* DATASET EXCERPTS
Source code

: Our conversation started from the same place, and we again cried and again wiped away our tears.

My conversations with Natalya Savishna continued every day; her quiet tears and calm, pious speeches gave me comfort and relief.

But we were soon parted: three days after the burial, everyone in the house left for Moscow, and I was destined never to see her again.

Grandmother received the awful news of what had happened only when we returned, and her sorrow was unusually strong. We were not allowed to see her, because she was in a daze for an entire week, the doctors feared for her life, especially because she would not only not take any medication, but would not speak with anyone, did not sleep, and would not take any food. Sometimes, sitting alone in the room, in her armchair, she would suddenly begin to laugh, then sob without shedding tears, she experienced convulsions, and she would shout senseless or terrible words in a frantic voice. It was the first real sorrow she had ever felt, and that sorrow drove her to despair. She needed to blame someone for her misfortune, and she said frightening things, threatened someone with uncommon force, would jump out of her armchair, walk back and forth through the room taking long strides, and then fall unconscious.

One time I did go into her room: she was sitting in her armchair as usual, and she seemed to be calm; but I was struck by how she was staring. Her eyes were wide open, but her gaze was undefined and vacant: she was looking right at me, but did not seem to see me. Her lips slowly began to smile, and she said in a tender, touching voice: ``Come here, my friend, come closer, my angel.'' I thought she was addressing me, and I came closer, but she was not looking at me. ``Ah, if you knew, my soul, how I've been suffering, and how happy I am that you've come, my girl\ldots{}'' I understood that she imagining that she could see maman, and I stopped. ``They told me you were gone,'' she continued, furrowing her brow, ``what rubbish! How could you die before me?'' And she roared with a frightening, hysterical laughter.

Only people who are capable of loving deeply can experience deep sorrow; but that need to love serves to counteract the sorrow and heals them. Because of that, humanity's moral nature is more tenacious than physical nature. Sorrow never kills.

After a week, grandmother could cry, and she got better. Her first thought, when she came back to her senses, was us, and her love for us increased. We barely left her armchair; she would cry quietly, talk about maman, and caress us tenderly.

* ACTION ITEM
Each line in the listing that contains "again" should be returned.

* WRITTEN ANSWER
: Our conversation started from the same place, and we again cried and again wiped away our tears.
But we were soon parted: three days after the burial, everyone in the house left for Moscow, and I was destined never to see her again.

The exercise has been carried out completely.